**Data supplied:**
---+---

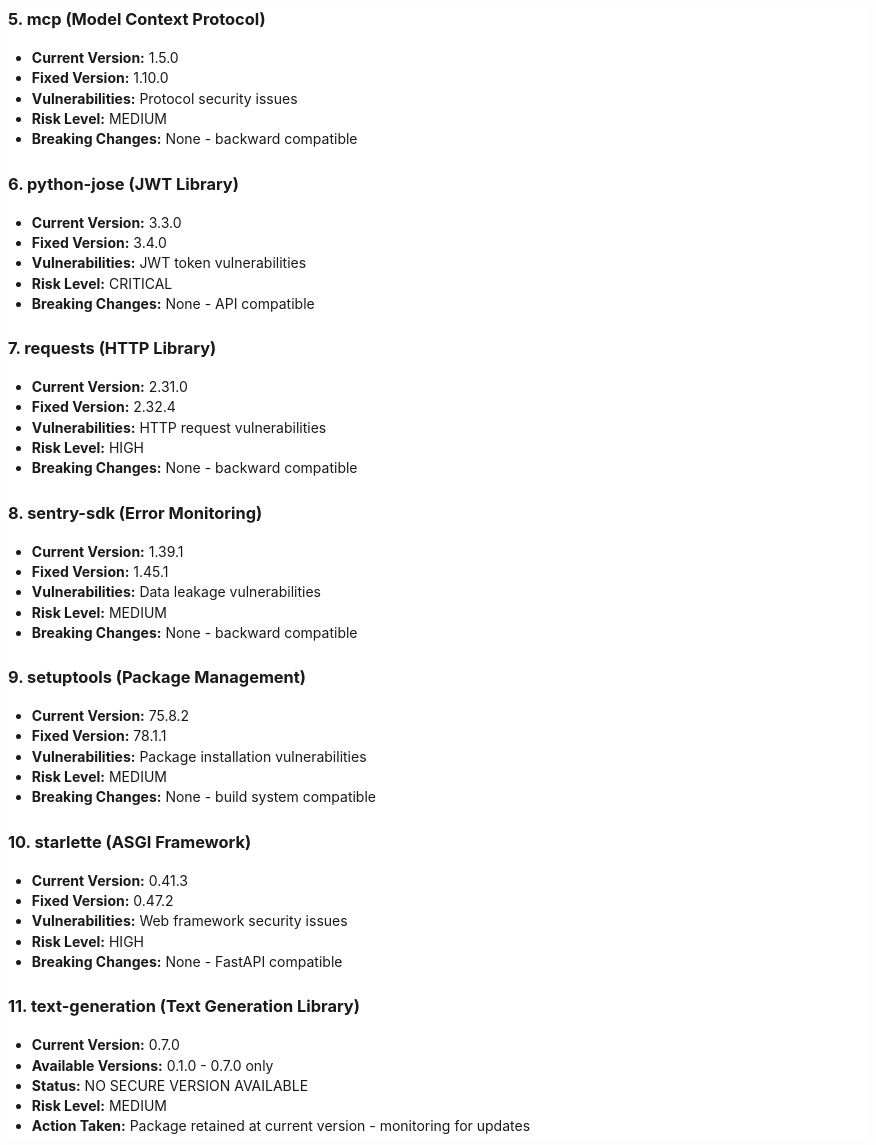 ### 5. **mcp** (Model Context Protocol)
- **Current Version:** 1.5.0
- **Fixed Version:** 1.10.0
- **Vulnerabilities:** Protocol security issues
- **Risk Level:** MEDIUM
- **Breaking Changes:** None - backward compatible

### 6. **python-jose** (JWT Library)
- **Current Version:** 3.3.0
- **Fixed Version:** 3.4.0
- **Vulnerabilities:** JWT token vulnerabilities
- **Risk Level:** CRITICAL
- **Breaking Changes:** None - API compatible

### 7. **requests** (HTTP Library)
- **Current Version:** 2.31.0
- **Fixed Version:** 2.32.4
- **Vulnerabilities:** HTTP request vulnerabilities
- **Risk Level:** HIGH
- **Breaking Changes:** None - backward compatible

### 8. **sentry-sdk** (Error Monitoring)
- **Current Version:** 1.39.1
- **Fixed Version:** 1.45.1
- **Vulnerabilities:** Data leakage vulnerabilities
- **Risk Level:** MEDIUM
- **Breaking Changes:** None - backward compatible

### 9. **setuptools** (Package Management)
- **Current Version:** 75.8.2
- **Fixed Version:** 78.1.1
- **Vulnerabilities:** Package installation vulnerabilities
- **Risk Level:** MEDIUM
- **Breaking Changes:** None - build system compatible

### 10. **starlette** (ASGI Framework)
- **Current Version:** 0.41.3
- **Fixed Version:** 0.47.2
- **Vulnerabilities:** Web framework security issues
- **Risk Level:** HIGH
- **Breaking Changes:** None - FastAPI compatible

### 11. **text-generation** (Text Generation Library)
- **Current Version:** 0.7.0
- **Available Versions:** 0.1.0 - 0.7.0 only
- **Status:** NO SECURE VERSION AVAILABLE
- **Risk Level:** MEDIUM
- **Action Taken:** Package retained at current version - monitoring for updates
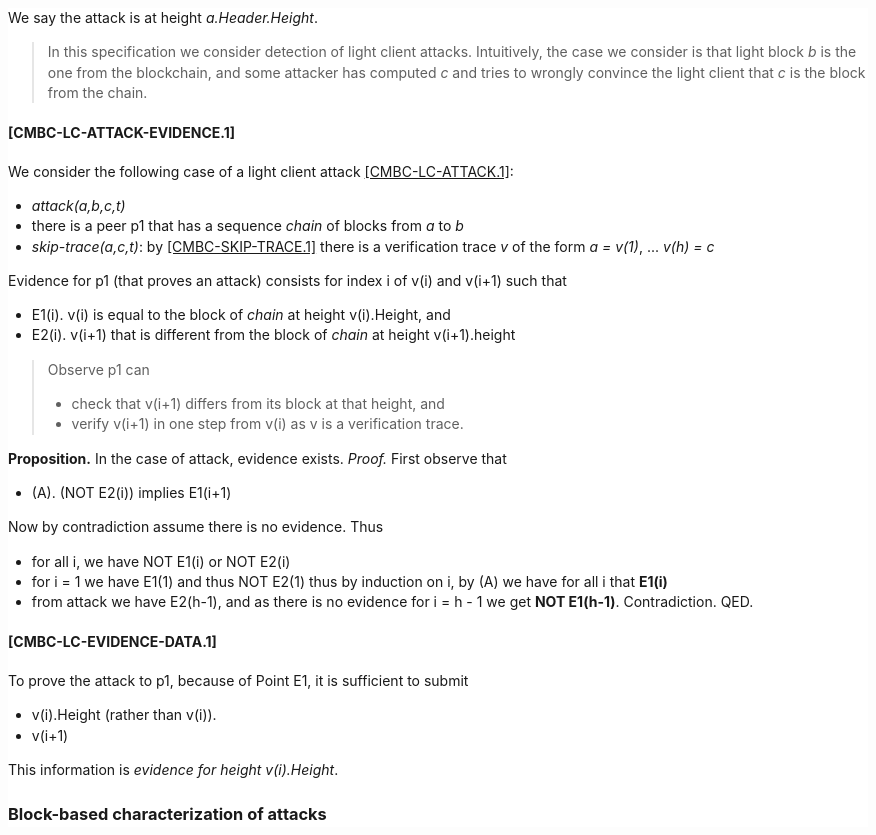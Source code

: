We say the attack is at height *a.Header.Height*.

> In this specification we consider detection of light client
> attacks. Intuitively, the case we consider is that
> light block *b* is the one from the
> blockchain, and some attacker has computed *c* and tries to wrongly
> convince
> the light client that *c* is the block from the chain.

#### **[CMBC-LC-ATTACK-EVIDENCE.1]**

We consider the following case of a light client attack
[[CMBC-LC-ATTACK.1]](#CMBC-LC-ATTACK1):

- *attack(a,b,c,t)*
- there is a peer p1 that has a sequence *chain* of blocks from *a* to *b*
- *skip-trace(a,c,t)*: by [[CMBC-SKIP-TRACE.1]](#CMBC-SKIP-TRACE1) there is a
  verification trace *v* of the form *a = v(1)*, ... *v(h) = c*

Evidence for p1 (that proves an attack) consists for index i
of v(i) and v(i+1) such that

- E1(i). v(i) is equal to the block of *chain* at height v(i).Height, and
- E2(i). v(i+1) that is different from  the block of *chain* at
  height v(i+1).height

> Observe p1 can
>
> - check that v(i+1)  differs from its block at that height, and
> - verify v(i+1) in one step from v(i) as v is a verification trace.

**Proposition.** In the case of attack, evidence exists.
*Proof.* First observe that

- (A). (NOT E2(i)) implies E1(i+1)

Now by contradiction assume there is no evidence. Thus

- for all i, we have NOT E1(i) or NOT E2(i)
- for i = 1 we have E1(1) and thus NOT E2(1)
  thus by induction on i, by (A) we have for all i that **E1(i)**
- from attack we have E2(h-1), and as there is no evidence for
  i = h - 1 we get **NOT E1(h-1)**. Contradiction.
QED.

#### **[CMBC-LC-EVIDENCE-DATA.1]**

To prove the attack to p1, because of Point E1, it is sufficient to
submit

- v(i).Height (rather than v(i)).
- v(i+1)

This information is *evidence for height v(i).Height*.

### Block-based characterization of attacks


[verification]: https://github.com/KYVENetwork/cometbft/v37/tree/v0.37.x/spec/light-client/verification
[supervisor]: https://github.com/KYVENetwork/cometbft/v37/tree/v0.37.x/spec/light-client/supervisor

---+---

**Work to complete:** Working through the entries above, copy every line in which "light" is found.

**Your response:**
> In this specification we consider detection of light client
> light block *b* is the one from the
> the light client that *c* is the block from the chain.
We consider the following case of a light client attack
[verification]: https://github.com/KYVENetwork/cometbft/v37/tree/v0.37.x/spec/light-client/verification
[supervisor]: https://github.com/KYVENetwork/cometbft/v37/tree/v0.37.x/spec/light-client/supervisor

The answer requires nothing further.